Print all of the data exactly.

*** EXERCISE INPUT ***

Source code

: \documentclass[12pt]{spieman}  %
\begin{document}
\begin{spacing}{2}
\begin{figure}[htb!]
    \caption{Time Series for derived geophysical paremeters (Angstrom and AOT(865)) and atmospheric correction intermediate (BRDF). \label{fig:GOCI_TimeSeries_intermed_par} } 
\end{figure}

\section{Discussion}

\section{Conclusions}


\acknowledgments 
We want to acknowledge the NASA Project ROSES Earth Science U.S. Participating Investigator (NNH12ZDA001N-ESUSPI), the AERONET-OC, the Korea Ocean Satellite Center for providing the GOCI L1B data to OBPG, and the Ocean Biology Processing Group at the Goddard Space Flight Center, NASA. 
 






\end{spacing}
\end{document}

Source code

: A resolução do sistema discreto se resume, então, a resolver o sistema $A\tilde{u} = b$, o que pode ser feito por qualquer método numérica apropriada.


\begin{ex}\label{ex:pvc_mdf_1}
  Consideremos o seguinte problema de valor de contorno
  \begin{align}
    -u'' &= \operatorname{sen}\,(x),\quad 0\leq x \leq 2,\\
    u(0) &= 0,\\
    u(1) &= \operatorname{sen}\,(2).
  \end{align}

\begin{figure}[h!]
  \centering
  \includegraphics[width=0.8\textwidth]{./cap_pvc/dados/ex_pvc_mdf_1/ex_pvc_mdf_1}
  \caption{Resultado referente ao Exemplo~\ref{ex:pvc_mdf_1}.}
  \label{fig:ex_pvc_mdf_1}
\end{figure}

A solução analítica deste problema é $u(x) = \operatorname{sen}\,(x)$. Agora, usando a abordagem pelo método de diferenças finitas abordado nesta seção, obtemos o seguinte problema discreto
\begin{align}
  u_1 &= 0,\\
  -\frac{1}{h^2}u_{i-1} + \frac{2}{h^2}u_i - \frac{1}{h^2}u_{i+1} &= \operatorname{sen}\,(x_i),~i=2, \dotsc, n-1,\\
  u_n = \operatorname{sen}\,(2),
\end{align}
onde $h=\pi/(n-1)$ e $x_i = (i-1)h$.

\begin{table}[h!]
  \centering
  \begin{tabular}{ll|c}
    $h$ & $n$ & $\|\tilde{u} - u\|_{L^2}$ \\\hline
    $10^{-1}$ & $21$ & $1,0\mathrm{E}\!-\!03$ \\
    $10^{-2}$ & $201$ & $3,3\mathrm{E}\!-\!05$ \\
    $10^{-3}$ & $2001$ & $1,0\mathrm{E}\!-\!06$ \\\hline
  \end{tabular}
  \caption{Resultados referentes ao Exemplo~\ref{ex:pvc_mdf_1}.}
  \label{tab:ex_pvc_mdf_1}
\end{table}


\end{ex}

*** End of EXERCISE INPUT ***

__SOLUTION TO THIS EXERCISE__:
Source code

: \documentclass[12pt]{spieman}  %
\begin{document}
\begin{spacing}{2}
\begin{figure}[htb!]
    \caption{Time Series for derived geophysical paremeters (Angstrom and AOT(865)) and atmospheric correction intermediate (BRDF). \label{fig:GOCI_TimeSeries_intermed_par} } 
\end{figure}

\section{Discussion}

\section{Conclusions}


\acknowledgments 
We want to acknowledge the NASA Project ROSES Earth Science U.S. Participating Investigator (NNH12ZDA001N-ESUSPI), the AERONET-OC, the Korea Ocean Satellite Center for providing the GOCI L1B data to OBPG, and the Ocean Biology Processing Group at the Goddard Space Flight Center, NASA. 
 






\end{spacing}
\end{document}

Source code

: A resolução do sistema discreto se resume, então, a resolver o sistema $A\tilde{u} = b$, o que pode ser feito por qualquer método numérica apropriada.


\begin{ex}\label{ex:pvc_mdf_1}
  Consideremos o seguinte problema de valor de contorno
  \begin{align}
    -u'' &= \operatorname{sen}\,(x),\quad 0\leq x \leq 2,\\
    u(0) &= 0,\\
    u(1) &= \operatorname{sen}\,(2).
  \end{align}

\begin{figure}[h!]
  \centering
  \includegraphics[width=0.8\textwidth]{./cap_pvc/dados/ex_pvc_mdf_1/ex_pvc_mdf_1}
  \caption{Resultado referente ao Exemplo~\ref{ex:pvc_mdf_1}.}
  \label{fig:ex_pvc_mdf_1}
\end{figure}

A solução analítica deste problema é $u(x) = \operatorname{sen}\,(x)$. Agora, usando a abordagem pelo método de diferenças finitas abordado nesta seção, obtemos o seguinte problema discreto
\begin{align}
  u_1 &= 0,\\
  -\frac{1}{h^2}u_{i-1} + \frac{2}{h^2}u_i - \frac{1}{h^2}u_{i+1} &= \operatorname{sen}\,(x_i),~i=2, \dotsc, n-1,\\
  u_n = \operatorname{sen}\,(2),
\end{align}
onde $h=\pi/(n-1)$ e $x_i = (i-1)h$.

\begin{table}[h!]
  \centering
  \begin{tabular}{ll|c}
    $h$ & $n$ & $\|\tilde{u} - u\|_{L^2}$ \\\hline
    $10^{-1}$ & $21$ & $1,0\mathrm{E}\!-\!03$ \\
    $10^{-2}$ & $201$ & $3,3\mathrm{E}\!-\!05$ \\
    $10^{-3}$ & $2001$ & $1,0\mathrm{E}\!-\!06$ \\\hline
  \end{tabular}
  \caption{Resultados referentes ao Exemplo~\ref{ex:pvc_mdf_1}.}
  \label{tab:ex_pvc_mdf_1}
\end{table}


\end{ex}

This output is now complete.